→ **Given data**:
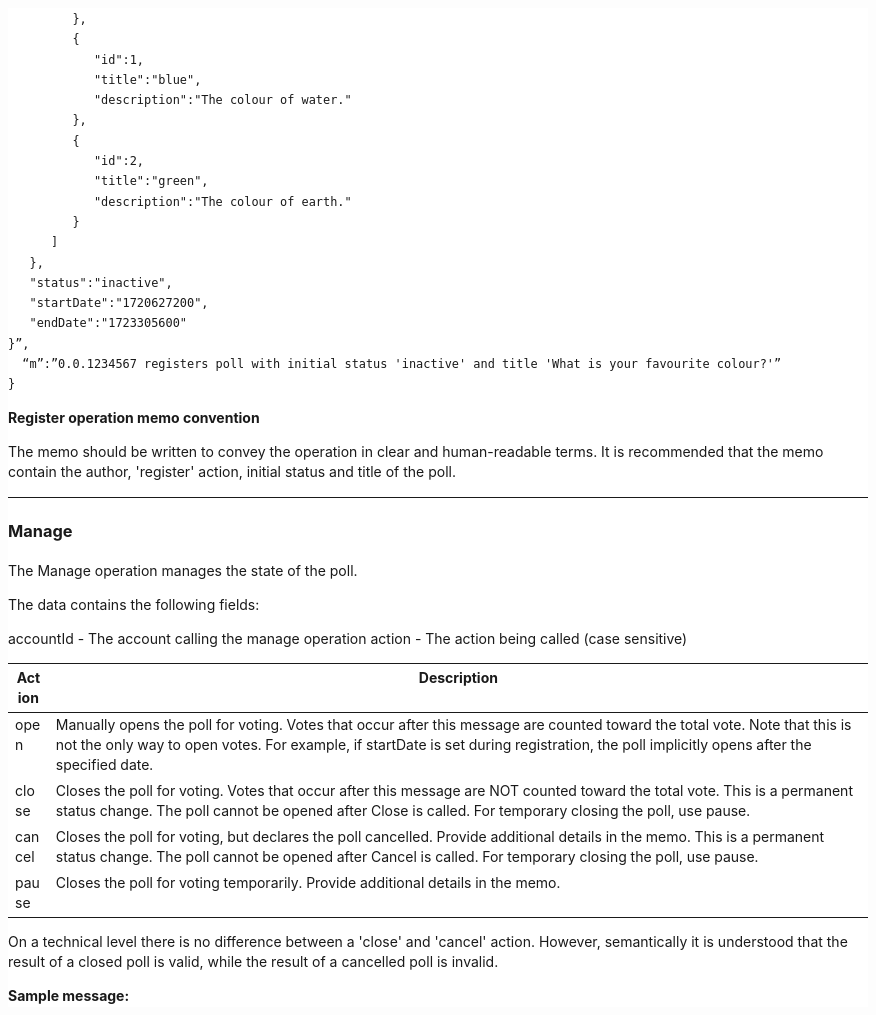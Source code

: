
 ```
         },
         {
            "id":1,
            "title":"blue",
            "description":"The colour of water."
         },
         {
            "id":2,
            "title":"green",
            "description":"The colour of earth."
         }
      ]
   },
   "status":"inactive",
   "startDate":"1720627200",
   "endDate":"1723305600"
}”,
  “m”:”0.0.1234567 registers poll with initial status 'inactive' and title 'What is your favourite colour?'”
}
```

**Register operation memo convention**

The memo should be written to convey the operation in clear and human-readable terms. It is recommended that the memo contain the author, 'register' action, initial status and title of the poll.

---

### Manage

The Manage operation manages the state of the poll. 

The data contains the following fields:

accountId - The account calling the manage operation
action - The action being called (case sensitive)


| Action | Description                                                                                                                                                                                                                                                            |
|--------|------------------------------------------------------------------------------------------------------------------------------------------------------------------------------------------------------------------------------------------------------------------------|
| open   | Manually opens the poll for voting. Votes that occur after this message are counted toward the total vote. Note that this is not the only way to open votes. For example, if startDate is set during registration, the poll implicitly opens after the specified date. |
| close  | Closes the poll for voting. Votes that occur after this message are NOT counted toward the total vote. This is a permanent status change. The poll cannot be opened after Close is called. For temporary closing the poll, use pause. |
| cancel | Closes the poll for voting, but declares the poll cancelled. Provide additional details in the memo. This is a permanent status change. The poll cannot be opened after Cancel is called. For temporary closing the poll, use pause. |
| pause  | Closes the poll for voting temporarily. Provide additional details in the memo.  |

On a technical level there is no difference between a 'close' and 'cancel' action. However, semantically it is understood that the result of a closed poll is valid, while the result of a cancelled poll is invalid.

**Sample message:**
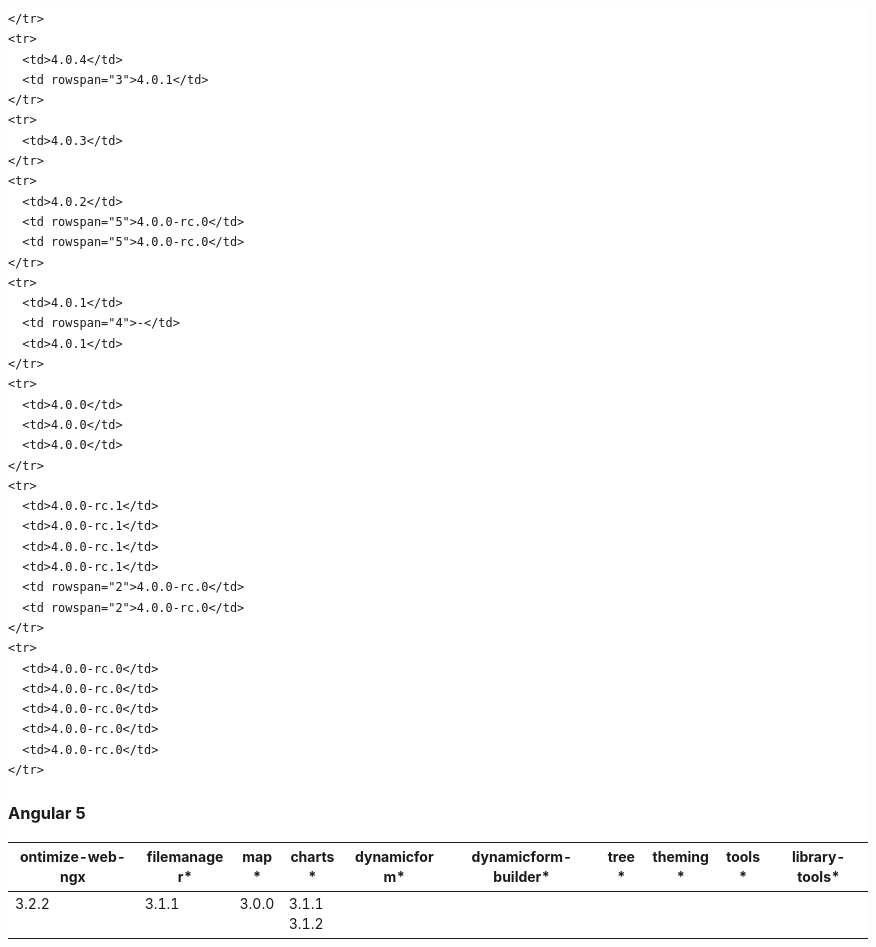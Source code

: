     </tr>
    <tr>
      <td>4.0.4</td>
      <td rowspan="3">4.0.1</td>
    </tr>
    <tr>
      <td>4.0.3</td>
    </tr>
    <tr>
      <td>4.0.2</td>
      <td rowspan="5">4.0.0-rc.0</td>
      <td rowspan="5">4.0.0-rc.0</td>
    </tr>
    <tr>
      <td>4.0.1</td>
      <td rowspan="4">-</td>
      <td>4.0.1</td>
    </tr>
    <tr>
      <td>4.0.0</td>
      <td>4.0.0</td>
      <td>4.0.0</td>
    </tr>
    <tr>
      <td>4.0.0-rc.1</td>
      <td>4.0.0-rc.1</td>
      <td>4.0.0-rc.1</td>
      <td>4.0.0-rc.1</td>
      <td rowspan="2">4.0.0-rc.0</td>
      <td rowspan="2">4.0.0-rc.0</td>
    </tr>
    <tr>
      <td>4.0.0-rc.0</td>
      <td>4.0.0-rc.0</td>
      <td>4.0.0-rc.0</td>
      <td>4.0.0-rc.0</td>
      <td>4.0.0-rc.0</td>
    </tr>
  </tbody>
</table>

### Angular 5

<table>
    <thead>
        <tr>
            <th>ontimize-web-ngx</th>
            <th>filemanager*</th>
            <th>map*</th>
            <th>charts*</th>
            <th>dynamicform*</th>
            <th>dynamicform-builder*</th>
			<th>tree*</th>
            <th>theming*</th>
            <th>tools*</th>
            <th>library-tools*</th>
        </tr>
    </thead>
    <tbody>
    <tr>
      <td>3.2.2</td>
      <td rowspan="5">3.1.1</td>
			<td rowspan="7">3.0.0</td>
			<td rowspan="5">3.1.1<br>3.1.2</td>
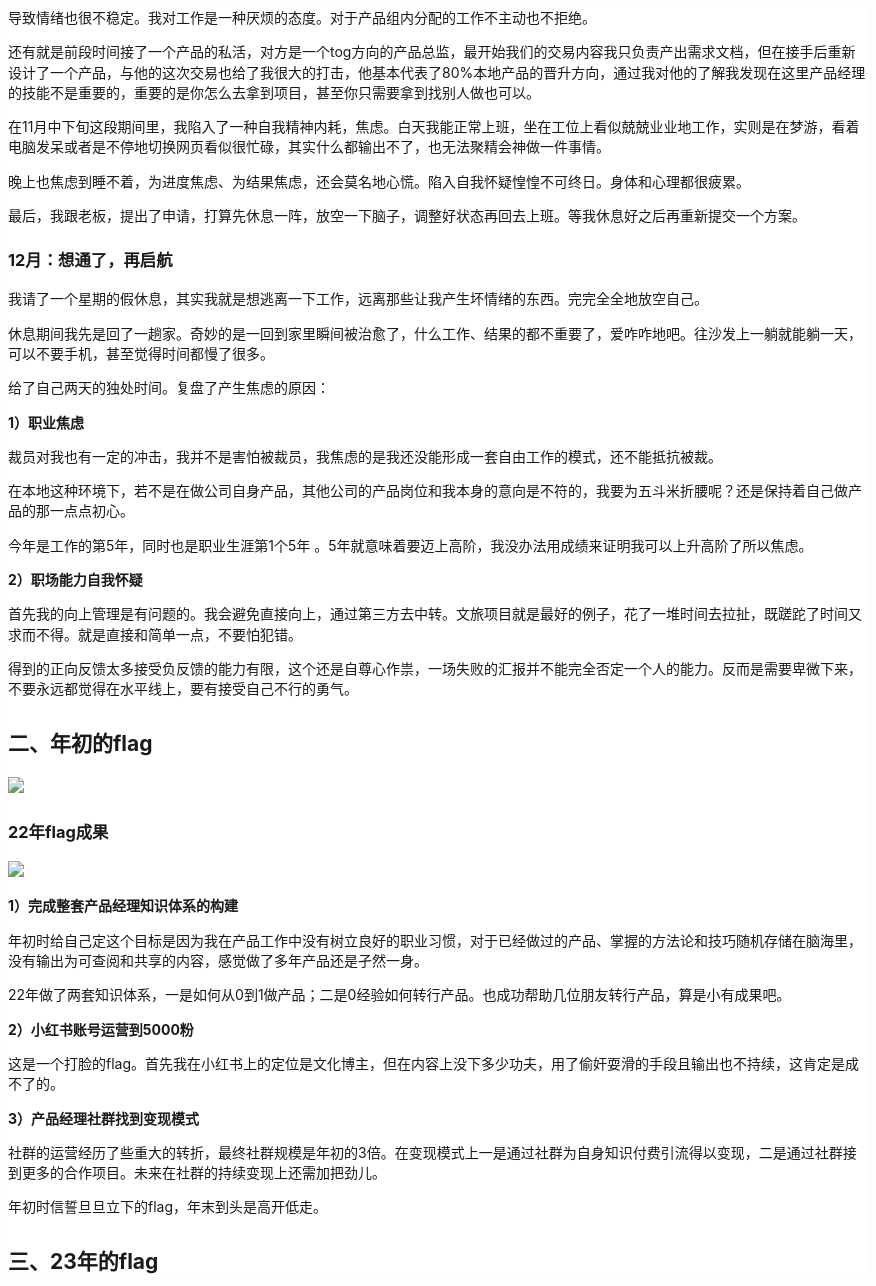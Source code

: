 导致情绪也很不稳定。我对工作是一种厌烦的态度。对于产品组内分配的工作不主动也不拒绝。

还有就是前段时间接了一个产品的私活，对方是一个tog方向的产品总监，最开始我们的交易内容我只负责产出需求文档，但在接手后重新设计了一个产品，与他的这次交易也给了我很大的打击，他基本代表了80%本地产品的晋升方向，通过我对他的了解我发现在这里产品经理的技能不是重要的，重要的是你怎么去拿到项目，甚至你只需要拿到找别人做也可以。

在11月中下旬这段期间里，我陷入了一种自我精神内耗，焦虑。白天我能正常上班，坐在工位上看似兢兢业业地工作，实则是在梦游，看着电脑发呆或者是不停地切换网页看似很忙碌，其实什么都输出不了，也无法聚精会神做一件事情。

晚上也焦虑到睡不着，为进度焦虑、为结果焦虑，还会莫名地心慌。陷入自我怀疑惶惶不可终日。身体和心理都很疲累。

最后，我跟老板，提出了申请，打算先休息一阵，放空一下脑子，调整好状态再回去上班。等我休息好之后再重新提交一个方案。

### 12月：想通了，再启航

我请了一个星期的假休息，其实我就是想逃离一下工作，远离那些让我产生坏情绪的东西。完完全全地放空自己。

休息期间我先是回了一趟家。奇妙的是一回到家里瞬间被治愈了，什么工作、结果的都不重要了，爱咋咋地吧。往沙发上一躺就能躺一天，可以不要手机，甚至觉得时间都慢了很多。

给了自己两天的独处时间。复盘了产生焦虑的原因：

**1）职业焦虑**

裁员对我也有一定的冲击，我并不是害怕被裁员，我焦虑的是我还没能形成一套自由工作的模式，还不能抵抗被裁。

在本地这种环境下，若不是在做公司自身产品，其他公司的产品岗位和我本身的意向是不符的，我要为五斗米折腰呢？还是保持着自己做产品的那一点点初心。

今年是工作的第5年，同时也是职业生涯第1个5年 。5年就意味着要迈上高阶，我没办法用成绩来证明我可以上升高阶了所以焦虑。

****2）职场能力自我怀疑****

首先我的向上管理是有问题的。我会避免直接向上，通过第三方去中转。文旅项目就是最好的例子，花了一堆时间去拉扯，既蹉跎了时间又求而不得。就是直接和简单一点，不要怕犯错。

得到的正向反馈太多接受负反馈的能力有限，这个还是自尊心作祟，一场失败的汇报并不能完全否定一个人的能力。反而是需要卑微下来，不要永远都觉得在水平线上，要有接受自己不行的勇气。

## 二、年初的flag

![](https://image.woshipm.com/wp-files/2022/12/8qXIcFOhxzBKDhDKXw3I.png)

### 22年flag成果

![](https://image.woshipm.com/wp-files/2022/12/LCUG2KYQ9a6j9l2ApvEU.png)

**1）完成整套产品经理知识体系的构建**

年初时给自己定这个目标是因为我在产品工作中没有树立良好的职业习惯，对于已经做过的产品、掌握的方法论和技巧随机存储在脑海里，没有输出为可查阅和共享的内容，感觉做了多年产品还是孑然一身。

22年做了两套知识体系，一是如何从0到1做产品；二是0经验如何转行产品。也成功帮助几位朋友转行产品，算是小有成果吧。

**2）小红书账号运营到5000粉**

这是一个打脸的flag。首先我在小红书上的定位是文化博主，但在内容上没下多少功夫，用了偷奸耍滑的手段且输出也不持续，这肯定是成不了的。

**3）产品经理社群找到变现模式**

社群的运营经历了些重大的转折，最终社群规模是年初的3倍。在变现模式上一是通过社群为自身知识付费引流得以变现，二是通过社群接到更多的合作项目。未来在社群的持续变现上还需加把劲儿。

年初时信誓旦旦立下的flag，年末到头是高开低走。

## 三、23年的flag
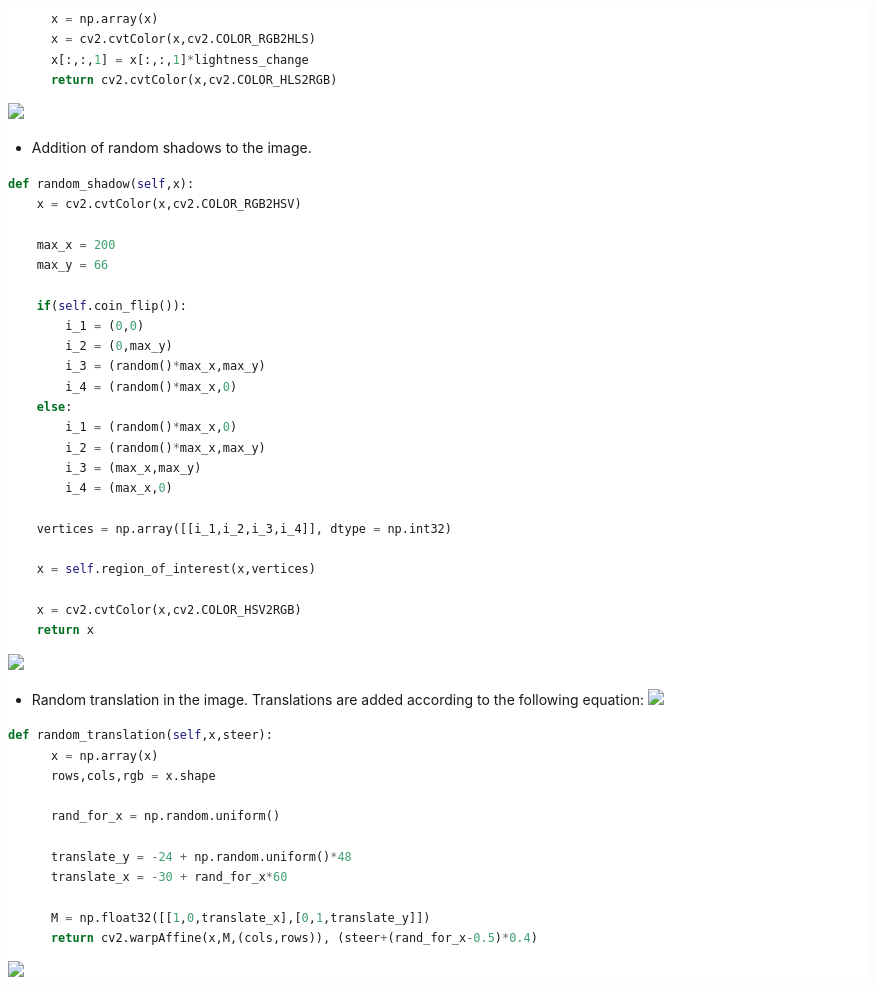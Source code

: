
 ```python
      x = np.array(x)
      x = cv2.cvtColor(x,cv2.COLOR_RGB2HLS)
      x[:,:,1] = x[:,:,1]*lightness_change
      return cv2.cvtColor(x,cv2.COLOR_HLS2RGB)
```
![][image3]
* Addition of random shadows to the image.
```python
def random_shadow(self,x):
    x = cv2.cvtColor(x,cv2.COLOR_RGB2HSV)

    max_x = 200
    max_y = 66

    if(self.coin_flip()):
        i_1 = (0,0)
        i_2 = (0,max_y)
        i_3 = (random()*max_x,max_y)
        i_4 = (random()*max_x,0)
    else:
        i_1 = (random()*max_x,0)
        i_2 = (random()*max_x,max_y)
        i_3 = (max_x,max_y)
        i_4 = (max_x,0)

    vertices = np.array([[i_1,i_2,i_3,i_4]], dtype = np.int32)

    x = self.region_of_interest(x,vertices)

    x = cv2.cvtColor(x,cv2.COLOR_HSV2RGB)
    return x
```
![][image4]
* Random translation in the image.
Translations are added according to the following equation:
![][image6]
```python
def random_translation(self,x,steer):
      x = np.array(x)
      rows,cols,rgb = x.shape

      rand_for_x = np.random.uniform()

      translate_y = -24 + np.random.uniform()*48
      translate_x = -30 + rand_for_x*60

      M = np.float32([[1,0,translate_x],[0,1,translate_y]])
      return cv2.warpAffine(x,M,(cols,rows)), (steer+(rand_for_x-0.5)*0.4)
```
![][image5]


[//]: # (Image References)
[image0]: ./Img/simulator_image.jpg
[image1]: ./Img/dave2.jpg
[image2]: ./Img/aug/sat_var.png
[image3]: ./Img/aug/light_var.png
[image4]: ./Img/aug/shad.png
[image5]: ./Img/aug/trans.png
[image6]: ./Img/aug/eq.png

→ **What you should do**:
Nothing but the lines from the start of the records through the line holding "The Manage operation manages" should be printed, exactly as written and with the pictures left out.

→ **Your solution**:
Source code

:
 ```
         },
         {
            "id":1,
            "title":"blue",
            "description":"The colour of water."
         },
         {
            "id":2,
            "title":"green",
            "description":"The colour of earth."
         }
      ]
   },
   "status":"inactive",
   "startDate":"1720627200",
   "endDate":"1723305600"
}”,
  “m”:”0.0.1234567 registers poll with initial status 'inactive' and title 'What is your favourite colour?'”
}
```

**Register operation memo convention**

The memo should be written to convey the operation in clear and human-readable terms. It is recommended that the memo contain the author, 'register' action, initial status and title of the poll.

---

### Manage

The Manage operation manages the state of the poll. 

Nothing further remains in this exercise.